CFOs may be preparing for a recession in the near future — but will one actually happen?
While most observers had believed that a recession in 2019 or 2020 was inevitable, signals have very recently grown more mixed, notes Charles Mulford, accounting professor at Georgia Tech’s Scheller College of Business and director of the school’s Financial Analysis Lab.
It’s a relatively subtle shift that has emerged in just the past few weeks. Less than a month ago, the lab noted some disturbing trends in its quarterly report on cash-flow trends, which analyzed third-quarter 2018 financial data for 2,627 U.S. non-financial public companies with assets of at least $100 million:
- Median free cash margin — free cash flow as a percentage of revenue — declined for a sixth consecutive quarter, to 4.01%.
- Median revenue for companies in the sample weighed in at $1.238 billion, the fourth straight quarterly decline since the record high established in the fourth quarter of 2017.
- The median level of capital expenditures as a percentage of revenue fell yet again, to 3.58%, marking the ninth consecutive quarter of declining or flat capex.

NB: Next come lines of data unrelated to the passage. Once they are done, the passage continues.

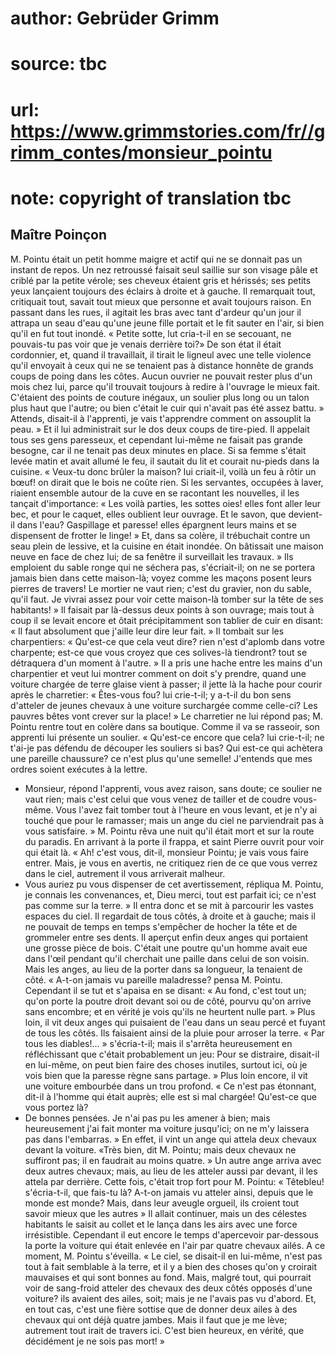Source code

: # author: Gebrüder Grimm
# source: tbc
# url: https://www.grimmstories.com/fr//grimm_contes/monsieur_pointu
# note: copyright of translation tbc

## Maître Poinçon 

M. Pointu était un petit homme maigre et actif qui ne se donnait pas un
instant de repos. Un nez retroussé faisait seul saillie sur son visage
pâle et criblé par la petite vérole; ses cheveux étaient gris et
hérissés; ses petits yeux lançaient toujours des éclairs à droite et à
gauche. Il remarquait tout, critiquait tout, savait tout mieux que
personne et avait toujours raison. En passant dans les rues, il agitait
les bras avec tant d'ardeur qu'un jour il attrapa un seau d'eau
qu'une jeune fille portait et le fit sauter en l'air, si bien qu'il
en fut tout inondé. « Petite sotte, lut cria-t-il en se secouant, ne
pouvais-tu pas voir que je venais derrière toi?»
De son état il était cordonnier, et, quand il travaillait, il tirait le
ligneul avec une telle violence qu'il envoyait à ceux qui ne se
tenaient pas à distance honnête de grands coups de poing dans les côtes.
Aucun ouvrier ne pouvait rester plus d'un mois chez lui, parce qu'il
trouvait toujours à redire à l'ouvrage le mieux fait. C'étaient des
points de couture inégaux, un soulier plus long ou un talon plus haut
que l'autre; ou bien c'était le cuir qui n'avait pas été assez battu.
» Attends, disait-il à l'apprenti, je vais t'apprendre comment on
assouplit la peau. » Et il lui administrait sur le dos deux coups de
tire-pied.
Il appelait tous ses gens paresseux, et cependant lui-même ne faisait
pas grande besogne, car il ne tenait pas deux minutes en place. Si sa
femme s'était levée matin et avait allumé le feu, il sautait du lit et
courait nu-pieds dans la cuisine. « Veux-tu donc brûler la maison? lui
criait-il, voilà un feu à rôtir un bœuf! on dirait que le bois ne coûte
rien.
Si les servantes, occupées à laver, riaient ensemble autour de la cuve
en se racontant les nouvelles, il les tançait d'importance: « Les voilà
parties, les sottes oies! elles font aller leur bec, et pour le caquet,
elles oublient leur ouvrage. Et le savon, que devient-il dans l'eau?
Gaspillage et paresse! elles épargnent leurs mains et se dispensent de
frotter le linge! » Et, dans sa colère, il trébuchait contre un seau
plein de lessive, et la cuisine en était inondée.
On bâtissait une maison neuve en face de chez lui; de sa fenêtre il
surveillait les travaux. » Ils emploient du sable ronge qui ne séchera
pas, s'écriait-il; on ne se portera jamais bien dans cette maison-là;
voyez comme les maçons posent leurs pierres de travers! Le mortier ne
vaut rien; c'est du gravier, non du sable, qu'il faut. Je vivrai assez
pour voir cette maison-là tomber sur la tête de ses habitants! » Il
faisait par là-dessus deux points à son ouvrage; mais tout à coup il se
levait encore et ôtait précipitamment son tablier de cuir en disant: «
Il faut absolument que j'aille leur dire leur fait. » Il tombait sur
les charpentiers: « Qu'est-ce que cela veut dire? rien n'est d'aplomb
dans votre charpente; est-ce que vous croyez que ces solives-là
tiendront? tout se détraquera d'un moment à l'autre. »
Il a pris une hache entre les mains d'un charpentier et veut lui
montrer comment on doit s'y prendre, quand une voiture chargée de terre
glaise vient à passer; il jette là la hache pour courir après le
charretier: « Êtes-vous fou? lui crie-t-il; y a-t-il du bon sens
d'atteler de jeunes chevaux à une voiture surchargée comme celle-ci?
Les pauvres bêtes vont crever sur la place! » Le charretier ne lui
répond pas; M. Pointu rentre tout en colère dans sa boutique.
Comme il va se rasseoir, son apprenti lui présente un soulier. «
Qu'est-ce encore que cela? lui crie-t-il; ne t'ai-je pas défendu de
découper les souliers si bas? Qui est-ce qui achètera une pareille
chaussure? ce n'est plus qu'une semelle! J'entends que mes ordres
soient exécutes à la lettre.
- Monsieur, répond l'apprenti, vous avez raison, sans doute; ce soulier
ne vaut rien; mais c'est celui que vous venez de tailler et de coudre
vous-même. Vous l'avez fait tomber tout à l'heure en vous levant, et
je n'y ai touché que pour le ramasser; mais un ange du ciel ne
parviendrait pas à vous satisfaire. »
M. Pointu rêva une nuit qu'il était mort et sur la route du paradis. En
arrivant à la porte il frappa, et saint Pierre ouvrit pour voir qui
était là. « Ah! c'est vous, dit-il, monsieur Pointu; je vais vous faire
entrer. Mais, je vous en avertis, ne critiquez rien de ce que vous
verrez dans le ciel, autrement il vous arriverait malheur.
- Vous auriez pu vous dispenser de cet avertissement, répliqua M.
Pointu, je connais les convenances, et, Dieu merci, tout est parfait
ici; ce n'est pas comme sur la terre. »
Il entra donc et se mit à parcourir les vastes espaces du ciel. Il
regardait de tous côtés, à droite et à gauche; mais il ne pouvait de
temps en temps s'empêcher de hocher la tête et de grommeler entre ses
dents. Il aperçut enfin deux anges qui portaient une grosse pièce de
bois. C'était une poutre qu'un homme avait eue dans l'œil pendant
qu'il cherchait une paille dans celui de son voisin. Mais les anges, au
lieu de la porter dans sa longueur, la tenaient de côté. « A-t-on jamais
vu pareille maladresse? pensa M. Pointu. Cependant il se tut et
s'apaisa en se disant: « Au fond, c'est tout un; qu'on porte la
poutre droit devant soi ou de côté, pourvu qu'on arrive sans encombre;
et en vérité je vois qu'ils ne heurtent nulle part. »
Plus loin, il vit deux anges qui puisaient de l'eau dans un seau percé
et fuyant de tous les côtés. Ils faisaient ainsi de la pluie pour
arroser la terre. « Par tous les diables!... » s'écria-t-il; mais il
s'arrêta heureusement en réfléchissant que c'était probablement un
jeu: Pour se distraire, disait-il en lui-même, on peut bien faire des
choses inutiles, surtout ici, où je vois bien que la paresse règne sans
partage. »
Plus loin encore, il vit une voiture embourbée dans un trou profond. «
Ce n'est pas étonnant, dit-il à l'homme qui était auprès; elle est si
mal chargée! Qu'est-ce que vous portez là?
- De bonnes pensées. Je n'ai pas pu les amener à bien; mais
heureusement j'ai fait monter ma voiture jusqu'ici; on ne m'y
laissera pas dans l'embarras. »
En effet, il vint un ange qui attela deux chevaux devant la voiture.
«Très bien, dit M. Pointu; mais deux chevaux ne suffiront pas; il en
faudrait au moins quatre. »
Un autre ange arriva avec deux autres chevaux; mais, au lieu de les
atteler aussi par devant, il les attela par derrière. Cette fois,
c'était trop fort pour M. Pointu: « Têtebleu! s'écria-t-il, que
fais-tu là? A-t-on jamais vu atteler ainsi, depuis que le monde est
monde? Mais, dans leur aveugle orgueil, ils croient tout savoir mieux
que les autres » Il allait continuer, mais un des célestes habitants le
saisit au collet et le lança dans les airs avec une force irrésistible.
Cependant il eut encore le temps d'apercevoir par-dessous la porte la
voiture qui était enlevée en l'air par quatre chevaux ailés.
A ce moment, M. Pointu s'éveilla. « Le ciel, se disait-il en lui-même,
n'est pas tout à fait semblable à la terre, et il y a bien des choses
qu'on y croirait mauvaises et qui sont bonnes au fond. Mais, malgré
tout, qui pourrait voir de sang-froid atteler des chevaux des deux côtés
opposés d'une voiture? ils avaient des ailes, soit; mais je ne l'avais
pas vu d'abord. Et, en tout cas, c'est une fière sottise que de donner
deux ailes à des chevaux qui ont déjà quatre jambes. Mais il faut que je
me lève; autrement tout irait de travers ici. C'est bien heureux, en
vérité, que décidément je ne sois pas mort! »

Mulford says he’s been surprised companies haven’t invested more of their cash windfall from the steep cut in the corporate income tax rate featured in the December 2017 Tax Cuts and Jobs Act. Instead, companies have (1) fattened up cash holdings and short-term investments, and (2) returned significant cash to shareholders through higher dividends and more and bigger stock buybacks.
“A premise of tax reform was that the money would be invested in capital assets, resulting in more economic growth,” Mulford notes.
That was intended to cure a long-term problem. Capital spending levels declined significantly during the last recession, enabling companies to continue generating cash and stay afloat. There was a bounce-back after the recession ended, but capital spending never rose above pre-recession levels — “it just sort of treaded water,” Mulford says.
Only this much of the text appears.